▶ Listed entries

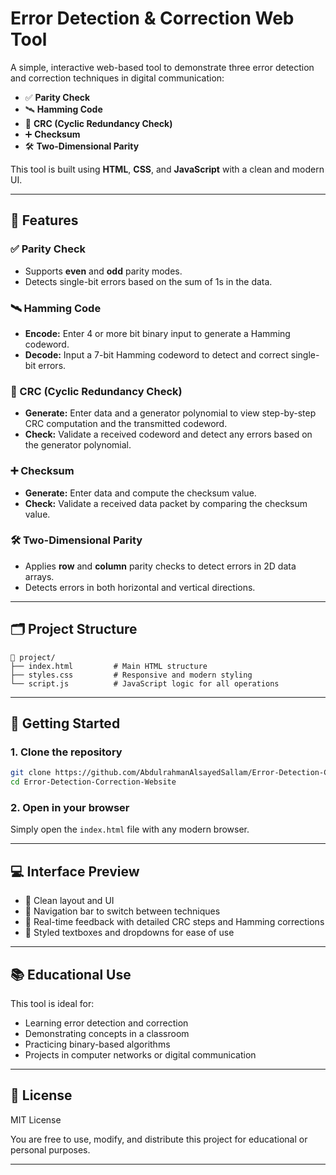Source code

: # Error Detection & Correction Web Tool

A simple, interactive web-based tool to demonstrate three error detection and correction techniques in digital communication:

- ✅ **Parity Check**
- 🛰️ **Hamming Code**
- 🧮 **CRC (Cyclic Redundancy Check)**
- ➕ **Checksum**
- 🛠️ **Two-Dimensional Parity**

This tool is built using **HTML**, **CSS**, and **JavaScript** with a clean and modern UI.

---

## 🔧 Features

### ✅ Parity Check
- Supports **even** and **odd** parity modes.
- Detects single-bit errors based on the sum of 1s in the data.

### 🛰️ Hamming Code
- **Encode:** Enter 4 or more bit binary input to generate a Hamming codeword.
- **Decode:** Input a 7-bit Hamming codeword to detect and correct single-bit errors.

### 🧮 CRC (Cyclic Redundancy Check)
- **Generate:** Enter data and a generator polynomial to view step-by-step CRC computation and the transmitted codeword.
- **Check:** Validate a received codeword and detect any errors based on the generator polynomial.

### ➕ Checksum
- **Generate:** Enter data and compute the checksum value.
- **Check:** Validate a received data packet by comparing the checksum value.

### 🛠️ Two-Dimensional Parity
- Applies **row** and **column** parity checks to detect errors in 2D data arrays.
- Detects errors in both horizontal and vertical directions.

---

## 🗂️ Project Structure

```
📁 project/
├── index.html         # Main HTML structure
├── styles.css         # Responsive and modern styling
└── script.js          # JavaScript logic for all operations
```

---

## 🚀 Getting Started

### 1. Clone the repository

```bash
git clone https://github.com/AbdulrahmanAlsayedSallam/Error-Detection-Correction-Website.git
cd Error-Detection-Correction-Website
```

### 2. Open in your browser

Simply open the `index.html` file with any modern browser.

---

## 💻 Interface Preview

- 🎨 Clean layout and UI
- 🧭 Navigation bar to switch between techniques
- 🧾 Real-time feedback with detailed CRC steps and Hamming corrections
- 🧼 Styled textboxes and dropdowns for ease of use

---

## 📚 Educational Use

This tool is ideal for:
- Learning error detection and correction
- Demonstrating concepts in a classroom
- Practicing binary-based algorithms
- Projects in computer networks or digital communication

---

## 📄 License

MIT License

You are free to use, modify, and distribute this project for educational or personal purposes.

---
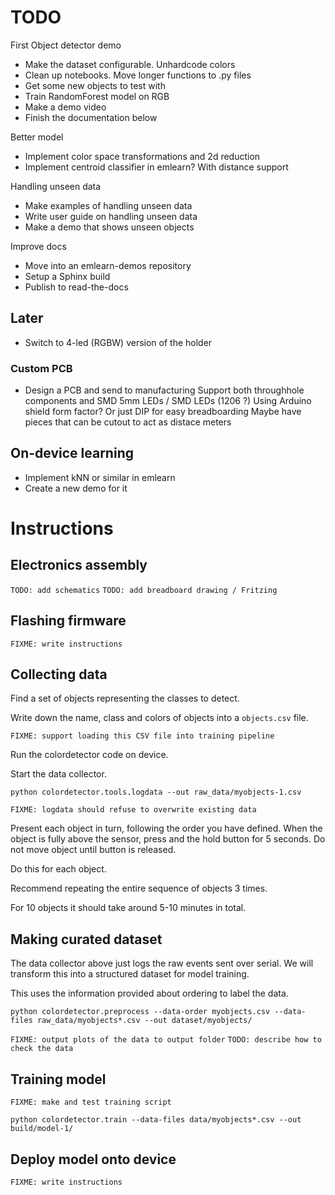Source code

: 
# TODO

First Object detector demo

- Make the dataset configurable. Unhardcode colors
- Clean up notebooks. Move longer functions to .py files
- Get some new objects to test with
- Train RandomForest model on RGB
- Make a demo video
- Finish the documentation below

Better model

- Implement color space transformations and 2d reduction
- Implement centroid classifier in emlearn? With distance support

Handling unseen data

- Make examples of handling unseen data
- Write user guide on handling unseen data 
- Make a demo that shows unseen objects

Improve docs

- Move into an emlearn-demos repository
- Setup a Sphinx build
- Publish to read-the-docs

## Later

- Switch to 4-led (RGBW) version of the holder

### Custom PCB
- Design a PCB and send to manufacturing
Support both throughhole components and SMD
5mm LEDs / SMD LEDs (1206 ?)
Using Arduino shield form factor? Or just DIP for easy breadboarding
Maybe have pieces that can be cutout to act as distace meters

## On-device learning

- Implement kNN or similar in emlearn
- Create a new demo for it

# Instructions
 
## Electronics assembly

`TODO: add schematics`
`TODO: add breadboard drawing / Fritzing`

## Flashing firmware

`FIXME: write instructions`

## Collecting data

Find a set of objects representing the classes to detect.

Write down the name, class and colors of objects into a `objects.csv` file.

`FIXME: support loading this CSV file into training pipeline`

Run the colordetector code on device.

Start the data collector.

```
python colordetector.tools.logdata --out raw_data/myobjects-1.csv
```

`FIXME: logdata should refuse to overwrite existing data`

Present each object in turn, following the order you have defined.
When the object is fully above the sensor, press and the hold button for 5 seconds.
Do not move object until button is released.

Do this for each object.

Recommend repeating the entire sequence of objects 3 times.

For 10 objects it should take around 5-10 minutes in total.

## Making curated dataset

The data collector above just logs the raw events sent over serial.
We will transform this into a structured dataset for model training.

This uses the information provided about ordering to label the data.

```
python colordetector.preprocess --data-order myobjects.csv --data-files raw_data/myobjects*.csv --out dataset/myobjects/
```

`FIXME: output plots of the data to output folder`
`TODO: describe how to check the data`

## Training model

`FIXME: make and test training script`

```
python colordetector.train --data-files data/myobjects*.csv --out build/model-1/ 
```

## Deploy model onto device

`FIXME: write instructions`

▶ What you have to do
Line count for the string "errors": state how many lines in the data contain it, and output nothing else.

▶ Reply to the task
5